Anna war gerade in diesem Augenblick von einem entsetzlichen Traum erwacht. Nachdem sie auf ihr Zimmer gegangen war, hatten die Erinnerung an die bösen Gedanken, die sie in Magnus erweckt, und die Vision, wie er, wenn irgend etwas geschehen sollte, sagen würde: »Du hast mir den Gedanken eingegeben, Mutter,« sie beunruhigt.

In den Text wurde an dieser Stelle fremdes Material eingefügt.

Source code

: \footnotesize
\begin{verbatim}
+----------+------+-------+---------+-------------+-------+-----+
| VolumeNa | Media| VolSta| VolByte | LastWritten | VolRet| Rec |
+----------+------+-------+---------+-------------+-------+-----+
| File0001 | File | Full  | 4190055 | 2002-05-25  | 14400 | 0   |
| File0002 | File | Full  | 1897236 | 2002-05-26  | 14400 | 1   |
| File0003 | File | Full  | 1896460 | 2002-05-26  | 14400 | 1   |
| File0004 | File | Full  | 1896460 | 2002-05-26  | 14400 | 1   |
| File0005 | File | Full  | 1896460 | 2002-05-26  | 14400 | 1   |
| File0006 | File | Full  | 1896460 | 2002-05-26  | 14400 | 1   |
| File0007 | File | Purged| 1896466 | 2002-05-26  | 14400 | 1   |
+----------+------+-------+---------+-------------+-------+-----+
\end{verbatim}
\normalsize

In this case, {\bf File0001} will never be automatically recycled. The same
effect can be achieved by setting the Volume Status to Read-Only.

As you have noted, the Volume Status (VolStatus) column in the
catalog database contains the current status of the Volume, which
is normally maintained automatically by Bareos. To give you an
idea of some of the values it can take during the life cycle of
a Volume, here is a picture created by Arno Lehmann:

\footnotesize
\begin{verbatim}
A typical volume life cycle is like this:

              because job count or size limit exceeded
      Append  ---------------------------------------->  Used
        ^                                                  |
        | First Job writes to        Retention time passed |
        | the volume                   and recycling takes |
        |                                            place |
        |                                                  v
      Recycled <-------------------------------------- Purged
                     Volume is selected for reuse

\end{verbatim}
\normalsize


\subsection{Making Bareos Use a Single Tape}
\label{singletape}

Um ihre Selbstvorwürfe zum Schweigen zu bringen, hatte sie in einem Gebet um Vergebung gefleht, in dem sie dem lieben Gott versicherte, daß sie niemals an Diebstahl oder Raub, sondern nur an Magnus und Elin und an die durch ihr dringendes Zureden verlorene Erbschaft gedacht hätte, und daß es doch sehr grausam schiene, daß andere Leute so viel über ihre Bedürfnisse hätten, während ihre Kinder Not leiden müßten.

Dann war sie zu Bett gegangen, und die Stimme des Fremden, die den ganzen Abend hindurch unklare Erinnerungen in ihr erweckt hatte, begann von neuem sie zu beunruhigen, und nun, da das Licht erloschen und sie nicht mehr durch des Fremden Gesicht irregeführt wurde, wußte sie, an wen seine Stimme sie erinnerte. Es war eine ihr so teure Stimme, eine Stimme, die ihr stets nahe war, Oskars Stimme, die sie nie wieder hören sollte.

Nachdem dieser Gedanke sich Annas unter Herzklopfen bemächtigt hatte, sah sie den Fremden mit ganz anderen Augen an. Sein Lachen klang nicht länger grausam, und das was er von sich selbst hinsichtlich des schlechten Sohnes gesagt hatte, erschien ihr rührend. Und während sie seiner armen, so vergeblich ihres verlorenen Sohnes harrenden Mutter gedachte und deren Freude bei seiner baldigen Rückkehr und bei seinen Worten: »Mutter, Mutter! Hier bin ich endlich, und wir werden uns nie wieder trennen!« sich ausmalte, floß ihr das Herz in Mitgefühl über, und sie bedauerte, daß sie, als er zu Bette gegangen war, nicht freundlicher zu ihm gewesen war.

Dann war sie eingeschlafen, und der Traumgott hatte sie in jene schöne Zeit zurückversetzt, wo sie zwei Knaben bei sich zu Hause hatte, einen dunklen und einen blonden, und der Vater den dunklen ungerecht bestrafte und seine ernste, düstere Seele es nicht zulassen wollte sich zu rechtfertigen, und wie der blonde dann sein Geständnis herausgeschluchzt und gesagt hatte: »Es war nicht Magnus, ich war es, Papa« – und wie einen Augenblick später zwei glückliche, kleine Köpfe auf demselben Kissen Seite bei Seite gelegen und fröhlich gelacht hatten.

In dem beweglichen Kaleidoskop ihres Traumes hatte sich dies Bild kaum verschoben, als Anna mit dem vollen Bewußtsein, Oskars Stimme: »Mutter! Mutter! Mutter!« rufen zu hören, erwachte. Sie dachte, es müsse der Fremde gewesen sein, der in seinem Schlafe gerufen hätte, denn die Porzellanfiguren auf ihrem Toilettentisch schienen noch zu klirren, als sie jedoch aufhorchte, hörte sie nichts.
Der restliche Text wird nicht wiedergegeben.